SHIRLEY O'LEARY, RN, MSCN: Well, yes. Out of the interferons, the subcutaneously injected interferons such as Rebif and Betaseron do have local skin-site reactions that can occur. And some of these generally are fairly mild, and we can usually mediate them with proper technique. And, of course, some application of ice postinjection or preinjection, whichever the need may be. And certainly we can use some, perhaps some hydrocortisone cream following. Generally, with Copaxone, we can see some injection-site reactions as well and, again, we will mediate these as needed.

With Avonex, we really don't see injection-site reactions, typically. In fact, when my patients have a complaint of injection-site reaction, then I need to review their technique because possibly they aren't injecting properly. And, instead of getting into the muscle with their Avonex injection, they may actually be depositing it in their subcu tissue. So, with Avonex, generally speaking, not a whole lot of site reactions.

Patients do, especially with needle phobias, we may apply some ice prior to injection. Some patients may use a little EMLA cream or even some just mechanical compression for a few seconds can reroute those sensory nerve endings and their injection process is much smoother. So we try to troubleshoot beforehand as much as possible, before patients begin therapy, so that-I think it's much easier to be preeminent than it is to try to catch up afterwards.

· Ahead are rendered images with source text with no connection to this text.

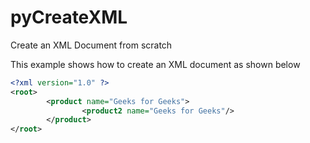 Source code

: # pyCreateXML
Create an XML Document from scratch

This example shows how to create an XML document as shown below

```xml
<?xml version="1.0" ?>
<root>
        <product name="Geeks for Geeks">
                <product2 name="Geeks for Geeks"/>
        </product>
</root>
```
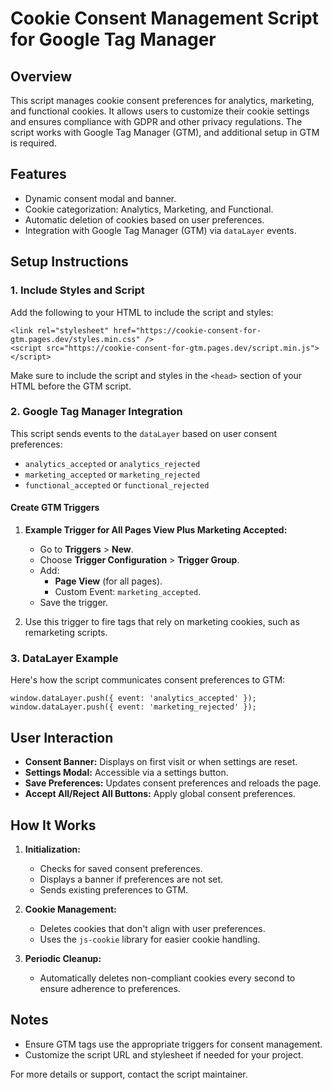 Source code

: # Cookie Consent Management Script for Google Tag Manager

## Overview

This script manages cookie consent preferences for analytics, marketing, and functional cookies. It allows users to customize their cookie settings and ensures compliance with GDPR and other privacy regulations. The script works with Google Tag Manager (GTM), and additional setup in GTM is required.

## Features

- Dynamic consent modal and banner.
- Cookie categorization: Analytics, Marketing, and Functional.
- Automatic deletion of cookies based on user preferences.
- Integration with Google Tag Manager (GTM) via `dataLayer` events.

## Setup Instructions

### 1\. Include Styles and Script

Add the following to your HTML to include the script and styles:

```
<link rel="stylesheet" href="https://cookie-consent-for-gtm.pages.dev/styles.min.css" />
<script src="https://cookie-consent-for-gtm.pages.dev/script.min.js"></script>

```

Make sure to include the script and styles in the `<head>` section of your HTML before the GTM script.

### 2\. Google Tag Manager Integration

This script sends events to the `dataLayer` based on user consent preferences:

- `analytics_accepted` or `analytics_rejected`
- `marketing_accepted` or `marketing_rejected`
- `functional_accepted` or `functional_rejected`

#### Create GTM Triggers

1.  **Example Trigger for All Pages View Plus Marketing Accepted:**

    - Go to **Triggers** > **New**.
    - Choose **Trigger Configuration** > **Trigger Group**.
    - Add:
      - **Page View** (for all pages).
      - Custom Event: `marketing_accepted`.
    - Save the trigger.

2.  Use this trigger to fire tags that rely on marketing cookies, such as remarketing scripts.

### 3\. DataLayer Example

Here's how the script communicates consent preferences to GTM:

```
window.dataLayer.push({ event: 'analytics_accepted' });
window.dataLayer.push({ event: 'marketing_rejected' });

```

## User Interaction

- **Consent Banner:** Displays on first visit or when settings are reset.
- **Settings Modal:** Accessible via a settings button.
- **Save Preferences:** Updates consent preferences and reloads the page.
- **Accept All/Reject All Buttons:** Apply global consent preferences.

## How It Works

1.  **Initialization:**

    - Checks for saved consent preferences.
    - Displays a banner if preferences are not set.
    - Sends existing preferences to GTM.

2.  **Cookie Management:**

    - Deletes cookies that don't align with user preferences.
    - Uses the `js-cookie` library for easier cookie handling.

3.  **Periodic Cleanup:**

    - Automatically deletes non-compliant cookies every second to ensure adherence to preferences.

## Notes

- Ensure GTM tags use the appropriate triggers for consent management.
- Customize the script URL and stylesheet if needed for your project.

For more details or support, contact the script maintainer.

FREDERICK E. MUNSCHAUER, MD: And here, a number of the industry-sponsored programs can really help, too, can't they? With making the calls and really unloading a lot of those clinical responsibilities in offices that may not have a nurse to be to work with them.

Well, once you get your patient through the threshold of learning to inject and side effect management and they've been on the drug for, oh, 6, 8, 9 months and they really understand what injections are, Rock, what do you think are the barriers to adherence when people are on the drug for a period of time?

ROCK HEYMAN, MD: I think there's a change from side effects and needle phobia to the hard realities of MS. They're still having fatigue or other symptoms. They may have an exacerbation or breakthrough disease of some level. But realistic expectations, knowing that these drugs aren't going to take away fatigue, they're not fatigue therapies, they're not spasticity therapies. Depression is very frequent in MS, and depression and fatigue are 2 issues associated with nonadherence, not continuing on the therapy.

FREDERICK E. MUNSCHAUER, MD: That's very interesting. What percentage of people with MS are depressed, and what's your approach to recognizing it and treating it?

ROCK HEYMAN, MD: I believe the point prevalence for depression is probably at least 1 in 5 or 20% and, at some point in the course of an illness, and I tell people right upfront when they're diagnosed, about 50% of people with MS will probably have a major depression during the course of their illness. So it's a mistake not to ask about depression at each visit with an MS patient.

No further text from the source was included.